The annual cost per paper deposited will be far less for an
Institutional Repository -- hosting only its own research output --
*once the institutions are indeed hosting all of their annual research
output* -- and not a small fragment of it, as now.

Most institutions have IRs that are near-empty rather than at capacity
(as far as OA's target output is concerned). (The cost/benefit of
hosting their grey literature and other kinds of content is another
matter, but not to be reckoned into this comparison with Arxiv
regarding per-paper cost. IRs can archive lots of kinds of things,
including family photo albums, if desired...)

And Cornell, of course, has the double burden of hosting a near-empty,
unmandated IR for its own refereed research output, plus the (partial)
expense of hosting Arxiv for the world!


Annual Costs Per Deposit of Hosting Refereed Research Output Centrally
Versus Institutionally

Why Cornell's Institutional Repository Is Near-Empty


> SW:
> This is not to say that IRs aren't worth the support from their local
> institution! Compared with the cost of doing research resulting in an
> article, $50 is pocket change. I think that a key driver for IRs is
> that they align well funding with mission. At Cornell we consider it a
> worthwhile service for our faculty to provide considerably more
> support for the IR than arXiv could provide its users.

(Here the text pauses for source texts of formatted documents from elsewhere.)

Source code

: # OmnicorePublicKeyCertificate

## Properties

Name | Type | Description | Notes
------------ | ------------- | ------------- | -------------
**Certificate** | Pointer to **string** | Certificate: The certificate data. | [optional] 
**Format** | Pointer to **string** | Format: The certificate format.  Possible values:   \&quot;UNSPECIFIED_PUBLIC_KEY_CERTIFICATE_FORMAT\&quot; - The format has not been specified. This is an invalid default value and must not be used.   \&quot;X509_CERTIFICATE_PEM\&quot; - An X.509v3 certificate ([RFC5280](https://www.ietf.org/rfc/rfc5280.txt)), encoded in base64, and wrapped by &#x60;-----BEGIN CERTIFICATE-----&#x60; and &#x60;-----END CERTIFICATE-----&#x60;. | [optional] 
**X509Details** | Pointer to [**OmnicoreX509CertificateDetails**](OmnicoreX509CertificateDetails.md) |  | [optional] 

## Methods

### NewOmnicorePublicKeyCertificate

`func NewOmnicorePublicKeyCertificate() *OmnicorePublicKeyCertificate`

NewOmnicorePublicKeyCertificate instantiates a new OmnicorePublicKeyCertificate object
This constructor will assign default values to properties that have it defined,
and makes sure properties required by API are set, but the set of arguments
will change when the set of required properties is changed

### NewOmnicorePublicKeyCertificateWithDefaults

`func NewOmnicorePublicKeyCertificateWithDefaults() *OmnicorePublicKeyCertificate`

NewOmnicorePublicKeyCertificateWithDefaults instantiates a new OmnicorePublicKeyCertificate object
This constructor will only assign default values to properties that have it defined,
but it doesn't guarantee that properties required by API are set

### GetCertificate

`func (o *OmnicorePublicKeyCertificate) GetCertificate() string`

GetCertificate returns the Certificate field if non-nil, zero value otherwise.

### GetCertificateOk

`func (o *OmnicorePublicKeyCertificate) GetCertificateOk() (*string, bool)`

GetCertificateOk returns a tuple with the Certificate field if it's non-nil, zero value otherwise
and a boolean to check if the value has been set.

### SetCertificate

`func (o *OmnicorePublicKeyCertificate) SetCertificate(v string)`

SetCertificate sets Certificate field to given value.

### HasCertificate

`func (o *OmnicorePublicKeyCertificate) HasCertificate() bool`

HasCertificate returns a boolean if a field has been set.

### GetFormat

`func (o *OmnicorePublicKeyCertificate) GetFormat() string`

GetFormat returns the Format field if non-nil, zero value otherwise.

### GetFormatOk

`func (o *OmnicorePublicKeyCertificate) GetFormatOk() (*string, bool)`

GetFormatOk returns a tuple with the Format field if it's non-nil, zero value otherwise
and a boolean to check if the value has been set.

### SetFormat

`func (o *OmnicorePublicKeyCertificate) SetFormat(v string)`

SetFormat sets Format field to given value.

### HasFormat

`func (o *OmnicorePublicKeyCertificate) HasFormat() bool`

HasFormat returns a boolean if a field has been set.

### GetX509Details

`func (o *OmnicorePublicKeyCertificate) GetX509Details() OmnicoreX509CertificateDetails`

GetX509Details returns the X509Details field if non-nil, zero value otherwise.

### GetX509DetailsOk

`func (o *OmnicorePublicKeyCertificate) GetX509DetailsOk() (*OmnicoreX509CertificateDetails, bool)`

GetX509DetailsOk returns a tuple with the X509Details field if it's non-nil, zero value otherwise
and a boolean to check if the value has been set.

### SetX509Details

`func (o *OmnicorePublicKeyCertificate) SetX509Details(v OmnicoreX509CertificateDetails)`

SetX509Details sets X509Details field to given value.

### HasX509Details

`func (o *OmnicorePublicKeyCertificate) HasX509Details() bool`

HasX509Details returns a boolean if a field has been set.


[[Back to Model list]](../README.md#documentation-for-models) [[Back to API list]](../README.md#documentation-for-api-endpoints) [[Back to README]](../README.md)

There are many valid reasons for institutions creating and supporting
their IRs -- but only if they mandate that they be filled with their
target content.

Among those many valid reasons are economic ones:

    "Among the many important implications of Houghton et al’s (2009)
timely and illuminating JISC analysis of the costs and benefits of
providing free online access (“Open Access,” OA) to peer-reviewed
scholarly and scientific journal articles one stands out as
particularly compelling: It would yield a forty-fold benefit/cost
ratio if the world’s peer-reviewed research were all self-archived by
its authors so as to make it OA. There are many assumptions and
estimates underlying Houghton et al’s modelling and analyses, but they
are for the most part very reasonable and even conservative. This
makes their strongest practical implication particularly striking: The
40-fold benefit/cost ratio of providing Green OA is an order of
magnitude greater than all the other potential combinations of
alternatives to the status quo analyzed and compared by Houghton et
al. This outcome is all the more significant in light of the fact that
self-archiving already rests entirely in the hands of the research
community (researchers, their institutions and their funders), whereas
OA publishing depends on the publishing community. Perhaps most
remarkable is the fact that this outcome emerged from studies that
approached the problem primarily from the standpoint of the economics
of publication rather than the economics of research."

Harnad, S. (2010) The Immediate Practical Implication of the Houghton
Report: Provide Green Open Access Now. Prometheus 28 (1). pp. 55-59.

> SW:
> (As a side note I mention that at arXiv we consider free access and
> free submission to be foundational and thus did not consider an
> author-pays model. See for
> more details of our business planning process.)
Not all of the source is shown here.